Steal This Book, said Abbie Hoffman
I had not adopted this philosophy until one day, during my senior year, I went to the Coop Annex after a class to get the book The Amateur Democrat, by James Q. Wilson. I needed it for my senior thesis, which I was writing on the 1968 McCarthy campaign. Of course I hoped that Wilson, a Harvard professor, would be one of my thesis readers, and would be flattered that I was analyzing the campaign through the lens of his book. Surely he would give me a magna or even a summa. I found the book, put it on top of the notebook I was carrying from my class, and started walking to the cash registers. Suddenly it struck me. Who would know whether I had walked in with this book or not? So I bypassed the cash registers and walked out. I didn’t feel nervous, or guilty. I wasn’t in a hurry. I stopped on the second floor to pick up my rebate check from the year before. I browsed through other items in the main building of the Coop. Then I walked out the front door to head back to Lowell House for lunch.

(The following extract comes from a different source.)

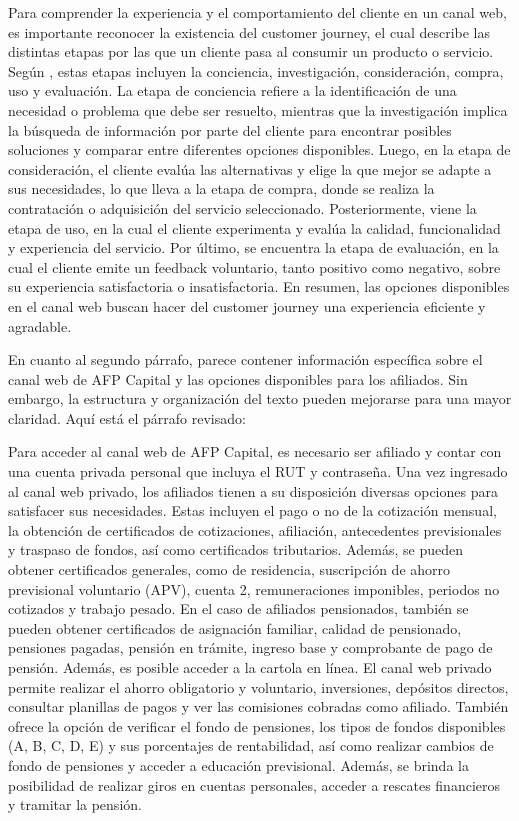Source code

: Para comprender la experiencia y el comportamiento del cliente en un canal web, es importante reconocer la existencia del customer journey, el cual describe las distintas etapas por las que un cliente pasa al consumir un producto o servicio. Según \cite{lemon2016customer}, estas etapas incluyen la conciencia, investigación, consideración, compra, uso y evaluación. La etapa de conciencia refiere a la identificación de una necesidad o problema que debe ser resuelto, mientras que la investigación implica la búsqueda de información por parte del cliente para encontrar posibles soluciones y comparar entre diferentes opciones disponibles. Luego, en la etapa de consideración, el cliente evalúa las alternativas y elige la que mejor se adapte a sus necesidades, lo que lleva a la etapa de compra, donde se realiza la contratación o adquisición del servicio seleccionado. Posteriormente, viene la etapa de uso, en la cual el cliente experimenta y evalúa la calidad, funcionalidad y experiencia del servicio. Por último, se encuentra la etapa de evaluación, en la cual el cliente emite un feedback voluntario, tanto positivo como negativo, sobre su experiencia satisfactoria o insatisfactoria. En resumen, las opciones disponibles en el canal web buscan hacer del customer journey una experiencia eficiente y agradable.

En cuanto al segundo párrafo, parece contener información específica sobre el canal web de AFP Capital y las opciones disponibles para los afiliados. Sin embargo, la estructura y organización del texto pueden mejorarse para una mayor claridad. Aquí está el párrafo revisado:

Para acceder al canal web de AFP Capital, es necesario ser afiliado y contar con una cuenta privada personal que incluya el RUT y contraseña. Una vez ingresado al canal web privado, los afiliados tienen a su disposición diversas opciones para satisfacer sus necesidades. Estas incluyen el pago o no de la cotización mensual, la obtención de certificados de cotizaciones, afiliación, antecedentes previsionales y traspaso de fondos, así como certificados tributarios. Además, se pueden obtener certificados generales, como de residencia, suscripción de ahorro previsional voluntario (APV), cuenta 2, remuneraciones imponibles, periodos no cotizados y trabajo pesado. En el caso de afiliados pensionados, también se pueden obtener certificados de asignación familiar, calidad de pensionado, pensiones pagadas, pensión en trámite, ingreso base y comprobante de pago de pensión. Además, es posible acceder a la cartola en línea. El canal web privado permite realizar el ahorro obligatorio y voluntario, inversiones, depósitos directos, consultar planillas de pagos y ver las comisiones cobradas como afiliado. También ofrece la opción de verificar el fondo de pensiones, los tipos de fondos disponibles (A, B, C, D, E) y sus porcentajes de rentabilidad, así como realizar cambios de fondo de pensiones y acceder a educación previsional. Además, se brinda la posibilidad de realizar giros en cuentas personales, acceder a rescates financieros y tramitar la pensión.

I was halfway across Mass Ave when a man tapped me on the shoulder. I looked at him, annoyed. “Excuse me, I need you to turn around and come back to the store with me.” “What?” I said. “Come with me right now.” He flashed some kind of badge or ID and grabbed my arm. We walked back to the Coop. He took me to a small office inside the store. “You stole that book.” “No I didn’t.” “I was following you, I saw you take it.” I don’t remember the rest of the conversation, but the upshot was that I had a choice. If I continued to deny stealing the book, he would have me arrested and prosecuted for shoplifting. If I signed a paper admitting I had done it, they would simply take the book back and revoke my Coop membership, and that would be the end of it. In addition, I was never to set foot in the Coop again. So I signed the paper and left.
Looking back now, with my legal training and experience, I wonder what I would advise my 20-year-old self. I have never practiced criminal law, and I certainly don’t know the intricacies of Massachusetts law, but I think I would be inclined to fight it. (Hell, I even fight parking tickets!) Who knows how that would have turned out!

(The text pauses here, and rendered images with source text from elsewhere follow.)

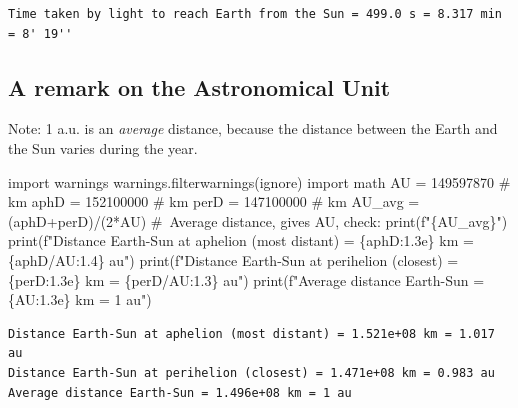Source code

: \documentclass[
  letterpaper,
  DIV=11,
  numbers=noendperiod]{scrreprt}
\newenvironment{Shaded}{\begin{snugshade}}{\end{snugshade}}
\newcommand{\BuiltInTok}[1]{\textcolor[rgb]{0.00,0.23,0.31}{#1}}
\newcommand{\CommentTok}[1]{\textcolor[rgb]{0.37,0.37,0.37}{#1}}
\newcommand{\DecValTok}[1]{\textcolor[rgb]{0.68,0.00,0.00}{#1}}
\newcommand{\ImportTok}[1]{\textcolor[rgb]{0.00,0.46,0.62}{#1}}
\newcommand{\NormalTok}[1]{\textcolor[rgb]{0.00,0.23,0.31}{#1}}
\newcommand{\OperatorTok}[1]{\textcolor[rgb]{0.37,0.37,0.37}{#1}}
\newcommand{\SpecialCharTok}[1]{\textcolor[rgb]{0.37,0.37,0.37}{#1}}
\newcommand{\SpecialStringTok}[1]{\textcolor[rgb]{0.13,0.47,0.30}{#1}}
\newcommand{\StringTok}[1]{\textcolor[rgb]{0.13,0.47,0.30}{#1}}
\begin{document}
\begin{verbatim}
Time taken by light to reach Earth from the Sun = 499.0 s = 8.317 min = 8' 19'' 
\end{verbatim}

\hypertarget{a-remark-on-the-astronomical-unit}{%
\subsection{A remark on the Astronomical
Unit}\label{a-remark-on-the-astronomical-unit}}

Note: 1 a.u. is an \emph{average} distance, because the distance between
the Earth and the Sun varies during the year.

\begin{Shaded}
\begin{Highlighting}[]
\ImportTok{import}\NormalTok{ warnings}
\NormalTok{warnings.filterwarnings(}\StringTok{\textquotesingle{}ignore\textquotesingle{}}\NormalTok{)}
\ImportTok{import}\NormalTok{ math}
\NormalTok{AU }\OperatorTok{=} \DecValTok{149597870} \CommentTok{\# km}
\NormalTok{aphD }\OperatorTok{=} \DecValTok{152100000} \CommentTok{\# km}
\NormalTok{perD }\OperatorTok{=} \DecValTok{147100000} \CommentTok{\# km}
\NormalTok{AU\_avg }\OperatorTok{=}\NormalTok{ (aphD}\OperatorTok{+}\NormalTok{perD)}\OperatorTok{/}\NormalTok{(}\DecValTok{2}\OperatorTok{*}\NormalTok{AU) }\CommentTok{\# Average distance, gives AU, check: print(f"\{AU\_avg\}")}
\BuiltInTok{print}\NormalTok{(}\SpecialStringTok{f"Distance Earth{-}Sun at aphelion (most distant) = }\SpecialCharTok{\{}\NormalTok{aphD}\SpecialCharTok{:1.3e\}}\SpecialStringTok{ km = }\SpecialCharTok{\{}\NormalTok{aphD}\OperatorTok{/}\NormalTok{AU}\SpecialCharTok{:1.4\}}\SpecialStringTok{ au"}\NormalTok{)}
\BuiltInTok{print}\NormalTok{(}\SpecialStringTok{f"Distance Earth{-}Sun at perihelion (closest) = }\SpecialCharTok{\{}\NormalTok{perD}\SpecialCharTok{:1.3e\}}\SpecialStringTok{ km = }\SpecialCharTok{\{}\NormalTok{perD}\OperatorTok{/}\NormalTok{AU}\SpecialCharTok{:1.3\}}\SpecialStringTok{ au"}\NormalTok{)}
\BuiltInTok{print}\NormalTok{(}\SpecialStringTok{f"Average distance Earth{-}Sun = }\SpecialCharTok{\{}\NormalTok{AU}\SpecialCharTok{:1.3e\}}\SpecialStringTok{ km = 1 au"}\NormalTok{)}
\end{Highlighting}
\end{Shaded}

\begin{verbatim}
Distance Earth-Sun at aphelion (most distant) = 1.521e+08 km = 1.017 au
Distance Earth-Sun at perihelion (closest) = 1.471e+08 km = 0.983 au
Average distance Earth-Sun = 1.496e+08 km = 1 au
\end{verbatim}
\end{document}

I ended up buying a copy of The Amateur Democrat at the other bookstore in Harvard Square (yes, there actually was one other bookstore in the Square), since I still needed it for my thesis. I’m sorry to say that James Q. Wilson did not take the bait and sign up to read my thesis. Instead I had two graduate students, who did not appreciate the brilliance of it. And I actually did go back into the Coop occasionally after that, although it always made me nervous, and I certainly didn’t use my Coop number when I bought things there.

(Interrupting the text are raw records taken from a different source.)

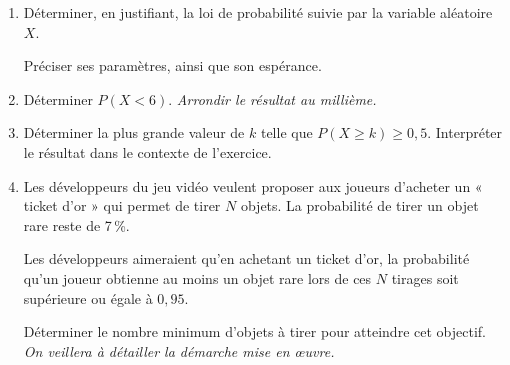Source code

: \begin{enumerate}
	\item Déterminer, en justifiant, la loi de probabilité suivie par la variable aléatoire $X$.
	
	Préciser ses paramètres, ainsi que son espérance.
	\item Déterminer $P(X < 6)$. \textit{Arrondir le résultat au millième.}
	\item Déterminer la plus grande valeur de $k$ telle que $P(X \geqslant k) \geqslant 0,5$. Interpréter le résultat dans le contexte de l'exercice.
	\item Les développeurs du jeu vidéo veulent proposer aux joueurs d'acheter un « ticket d'or » qui permet de tirer $N$ objets. La probabilité de tirer un objet rare reste de 7\,\%.
	
	Les développeurs aimeraient qu'en achetant un ticket d'or, la probabilité qu'un joueur obtienne au moins un objet rare lors de ces $N$ tirages soit supérieure ou égale à $0,95$.
	
	Déterminer le nombre minimum d'objets à tirer pour atteindre cet objectif. \textit{On veillera à détailler la démarche mise en œuvre.} 
\end{enumerate}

Isn’t it nice when our political convictions support acts—legal, ethical, or not—that also benefit us personally? Alas, like you, most of my early transgressions were caught, predisposing me against further misbehavior. But aren’t you glad you picked up your rebate check before the Coop revoked your membership?
Yes, it occurred to me at the time that it was a good thing I had picked up my rebate check. I wonder if they would have mailed it to me or not.
Poor you! I can’t believe they were watching, followed you out of the store and tagged you for that minor infraction. I would have been scared wit-less! Glad there weren’t terribly serious consequences, though being banned from the Coop seems harsh.
I was pretty shaken up by the experience. I didn’t tell a soul about it, so you Retrospect readers are the first to know.
Great story telling and you set the stage beautifully with your concise, explicit and lawyerly logic. And what a great way into the tale. Steal this book! Ha! Bravo! Contrary to popular opinion, I love the way lawyers think!
Suzy, Commenting on the Cheating prompt, I’m glad you directed me back to this story!
What stops me from doing more shoplifting than the few times admittedly I’ve done, is the fear of embarrassment if caught, certainly not guilt over its immorality – Walgreens can certainly absorb the cost of one or two overpriced lipsticks!